The expected answer is the data below, retyped exactly.

[Stored data entries]
++++
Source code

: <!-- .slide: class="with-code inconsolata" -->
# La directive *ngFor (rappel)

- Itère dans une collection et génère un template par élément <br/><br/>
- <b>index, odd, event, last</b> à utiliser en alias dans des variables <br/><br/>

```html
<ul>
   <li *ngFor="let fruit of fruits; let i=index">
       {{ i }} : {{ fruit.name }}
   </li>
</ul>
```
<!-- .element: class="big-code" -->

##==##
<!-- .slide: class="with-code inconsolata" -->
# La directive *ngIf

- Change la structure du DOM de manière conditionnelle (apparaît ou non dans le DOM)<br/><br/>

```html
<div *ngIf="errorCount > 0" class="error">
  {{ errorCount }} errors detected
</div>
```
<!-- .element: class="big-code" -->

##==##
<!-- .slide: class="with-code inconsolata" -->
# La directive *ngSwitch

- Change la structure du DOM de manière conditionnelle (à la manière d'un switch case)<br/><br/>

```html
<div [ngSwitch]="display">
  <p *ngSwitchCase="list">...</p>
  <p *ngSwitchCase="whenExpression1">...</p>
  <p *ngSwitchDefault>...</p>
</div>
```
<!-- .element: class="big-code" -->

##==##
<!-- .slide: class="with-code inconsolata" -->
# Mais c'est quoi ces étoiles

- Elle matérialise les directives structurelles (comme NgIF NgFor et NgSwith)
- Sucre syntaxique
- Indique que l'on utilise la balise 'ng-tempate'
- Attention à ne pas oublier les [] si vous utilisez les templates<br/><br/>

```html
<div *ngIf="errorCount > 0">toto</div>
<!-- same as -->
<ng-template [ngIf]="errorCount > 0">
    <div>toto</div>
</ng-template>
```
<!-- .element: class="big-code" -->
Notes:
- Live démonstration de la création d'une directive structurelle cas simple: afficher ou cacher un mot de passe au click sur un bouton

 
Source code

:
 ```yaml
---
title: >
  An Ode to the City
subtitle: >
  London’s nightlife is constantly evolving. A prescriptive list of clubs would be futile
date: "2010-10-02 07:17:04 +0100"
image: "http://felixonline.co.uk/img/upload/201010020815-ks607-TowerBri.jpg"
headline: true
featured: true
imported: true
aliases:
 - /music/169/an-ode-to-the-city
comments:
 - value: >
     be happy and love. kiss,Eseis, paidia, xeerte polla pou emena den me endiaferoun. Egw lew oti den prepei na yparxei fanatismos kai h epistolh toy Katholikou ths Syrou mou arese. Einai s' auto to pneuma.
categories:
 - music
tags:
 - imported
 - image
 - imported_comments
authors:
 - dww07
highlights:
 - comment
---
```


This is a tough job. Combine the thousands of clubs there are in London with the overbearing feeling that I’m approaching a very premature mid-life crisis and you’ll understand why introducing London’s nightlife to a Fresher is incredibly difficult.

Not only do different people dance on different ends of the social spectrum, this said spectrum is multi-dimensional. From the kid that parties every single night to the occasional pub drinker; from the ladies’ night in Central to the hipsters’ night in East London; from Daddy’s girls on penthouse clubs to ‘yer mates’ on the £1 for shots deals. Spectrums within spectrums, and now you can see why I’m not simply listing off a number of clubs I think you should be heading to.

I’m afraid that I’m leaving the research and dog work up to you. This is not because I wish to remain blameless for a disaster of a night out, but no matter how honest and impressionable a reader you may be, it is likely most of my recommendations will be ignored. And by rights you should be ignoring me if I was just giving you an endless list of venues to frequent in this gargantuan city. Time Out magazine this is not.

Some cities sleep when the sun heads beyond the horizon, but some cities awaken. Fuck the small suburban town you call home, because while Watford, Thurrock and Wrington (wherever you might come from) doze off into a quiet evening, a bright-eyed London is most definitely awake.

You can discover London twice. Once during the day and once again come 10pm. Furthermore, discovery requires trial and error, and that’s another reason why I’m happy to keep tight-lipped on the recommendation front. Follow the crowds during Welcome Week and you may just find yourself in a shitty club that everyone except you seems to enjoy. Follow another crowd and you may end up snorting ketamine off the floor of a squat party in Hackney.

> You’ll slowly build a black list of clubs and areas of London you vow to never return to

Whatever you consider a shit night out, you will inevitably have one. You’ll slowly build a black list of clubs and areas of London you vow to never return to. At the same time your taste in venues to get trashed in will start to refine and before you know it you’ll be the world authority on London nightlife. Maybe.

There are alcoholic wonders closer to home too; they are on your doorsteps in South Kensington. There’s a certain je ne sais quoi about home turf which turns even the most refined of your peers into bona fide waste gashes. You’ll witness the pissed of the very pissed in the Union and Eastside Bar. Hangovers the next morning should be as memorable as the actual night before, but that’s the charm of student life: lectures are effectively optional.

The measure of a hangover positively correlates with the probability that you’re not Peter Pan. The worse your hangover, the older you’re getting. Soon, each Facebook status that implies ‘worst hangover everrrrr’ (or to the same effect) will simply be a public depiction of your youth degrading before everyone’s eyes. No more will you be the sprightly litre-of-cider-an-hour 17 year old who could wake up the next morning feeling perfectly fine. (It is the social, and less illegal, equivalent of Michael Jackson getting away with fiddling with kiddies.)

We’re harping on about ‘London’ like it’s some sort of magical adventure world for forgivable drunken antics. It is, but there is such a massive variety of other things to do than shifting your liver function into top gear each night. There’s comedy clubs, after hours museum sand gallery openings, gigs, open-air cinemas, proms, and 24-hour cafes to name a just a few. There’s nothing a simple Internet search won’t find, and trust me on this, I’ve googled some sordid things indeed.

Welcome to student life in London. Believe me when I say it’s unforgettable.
++++
RESULT:
Source code

: <!-- .slide: class="with-code inconsolata" -->
# La directive *ngFor (rappel)

- Itère dans une collection et génère un template par élément <br/><br/>
- <b>index, odd, event, last</b> à utiliser en alias dans des variables <br/><br/>

```html
<ul>
   <li *ngFor="let fruit of fruits; let i=index">
       {{ i }} : {{ fruit.name }}
   </li>
</ul>
```
<!-- .element: class="big-code" -->

##==##
<!-- .slide: class="with-code inconsolata" -->
# La directive *ngIf

- Change la structure du DOM de manière conditionnelle (apparaît ou non dans le DOM)<br/><br/>

```html
<div *ngIf="errorCount > 0" class="error">
  {{ errorCount }} errors detected
</div>
```
<!-- .element: class="big-code" -->

##==##
<!-- .slide: class="with-code inconsolata" -->
# La directive *ngSwitch

- Change la structure du DOM de manière conditionnelle (à la manière d'un switch case)<br/><br/>

```html
<div [ngSwitch]="display">
  <p *ngSwitchCase="list">...</p>
  <p *ngSwitchCase="whenExpression1">...</p>
  <p *ngSwitchDefault>...</p>
</div>
```
<!-- .element: class="big-code" -->

##==##
<!-- .slide: class="with-code inconsolata" -->
# Mais c'est quoi ces étoiles

- Elle matérialise les directives structurelles (comme NgIF NgFor et NgSwith)
- Sucre syntaxique
- Indique que l'on utilise la balise 'ng-tempate'
- Attention à ne pas oublier les [] si vous utilisez les templates<br/><br/>

```html
<div *ngIf="errorCount > 0">toto</div>
<!-- same as -->
<ng-template [ngIf]="errorCount > 0">
    <div>toto</div>
</ng-template>
```
<!-- .element: class="big-code" -->
Notes:
- Live démonstration de la création d'une directive structurelle cas simple: afficher ou cacher un mot de passe au click sur un bouton

 
Source code

:
 ```yaml
---
title: >
  An Ode to the City
subtitle: >
  London’s nightlife is constantly evolving. A prescriptive list of clubs would be futile
date: "2010-10-02 07:17:04 +0100"
image: "http://felixonline.co.uk/img/upload/201010020815-ks607-TowerBri.jpg"
headline: true
featured: true
imported: true
aliases:
 - /music/169/an-ode-to-the-city
comments:
 - value: >
     be happy and love. kiss,Eseis, paidia, xeerte polla pou emena den me endiaferoun. Egw lew oti den prepei na yparxei fanatismos kai h epistolh toy Katholikou ths Syrou mou arese. Einai s' auto to pneuma.
categories:
 - music
tags:
 - imported
 - image
 - imported_comments
authors:
 - dww07
highlights:
 - comment
---
```


This is a tough job. Combine the thousands of clubs there are in London with the overbearing feeling that I’m approaching a very premature mid-life crisis and you’ll understand why introducing London’s nightlife to a Fresher is incredibly difficult.

Not only do different people dance on different ends of the social spectrum, this said spectrum is multi-dimensional. From the kid that parties every single night to the occasional pub drinker; from the ladies’ night in Central to the hipsters’ night in East London; from Daddy’s girls on penthouse clubs to ‘yer mates’ on the £1 for shots deals. Spectrums within spectrums, and now you can see why I’m not simply listing off a number of clubs I think you should be heading to.

I’m afraid that I’m leaving the research and dog work up to you. This is not because I wish to remain blameless for a disaster of a night out, but no matter how honest and impressionable a reader you may be, it is likely most of my recommendations will be ignored. And by rights you should be ignoring me if I was just giving you an endless list of venues to frequent in this gargantuan city. Time Out magazine this is not.

Some cities sleep when the sun heads beyond the horizon, but some cities awaken. Fuck the small suburban town you call home, because while Watford, Thurrock and Wrington (wherever you might come from) doze off into a quiet evening, a bright-eyed London is most definitely awake.

You can discover London twice. Once during the day and once again come 10pm. Furthermore, discovery requires trial and error, and that’s another reason why I’m happy to keep tight-lipped on the recommendation front. Follow the crowds during Welcome Week and you may just find yourself in a shitty club that everyone except you seems to enjoy. Follow another crowd and you may end up snorting ketamine off the floor of a squat party in Hackney.

> You’ll slowly build a black list of clubs and areas of London you vow to never return to

Whatever you consider a shit night out, you will inevitably have one. You’ll slowly build a black list of clubs and areas of London you vow to never return to. At the same time your taste in venues to get trashed in will start to refine and before you know it you’ll be the world authority on London nightlife. Maybe.

There are alcoholic wonders closer to home too; they are on your doorsteps in South Kensington. There’s a certain je ne sais quoi about home turf which turns even the most refined of your peers into bona fide waste gashes. You’ll witness the pissed of the very pissed in the Union and Eastside Bar. Hangovers the next morning should be as memorable as the actual night before, but that’s the charm of student life: lectures are effectively optional.

The measure of a hangover positively correlates with the probability that you’re not Peter Pan. The worse your hangover, the older you’re getting. Soon, each Facebook status that implies ‘worst hangover everrrrr’ (or to the same effect) will simply be a public depiction of your youth degrading before everyone’s eyes. No more will you be the sprightly litre-of-cider-an-hour 17 year old who could wake up the next morning feeling perfectly fine. (It is the social, and less illegal, equivalent of Michael Jackson getting away with fiddling with kiddies.)

We’re harping on about ‘London’ like it’s some sort of magical adventure world for forgivable drunken antics. It is, but there is such a massive variety of other things to do than shifting your liver function into top gear each night. There’s comedy clubs, after hours museum sand gallery openings, gigs, open-air cinemas, proms, and 24-hour cafes to name a just a few. There’s nothing a simple Internet search won’t find, and trust me on this, I’ve googled some sordid things indeed.

Welcome to student life in London. Believe me when I say it’s unforgettable.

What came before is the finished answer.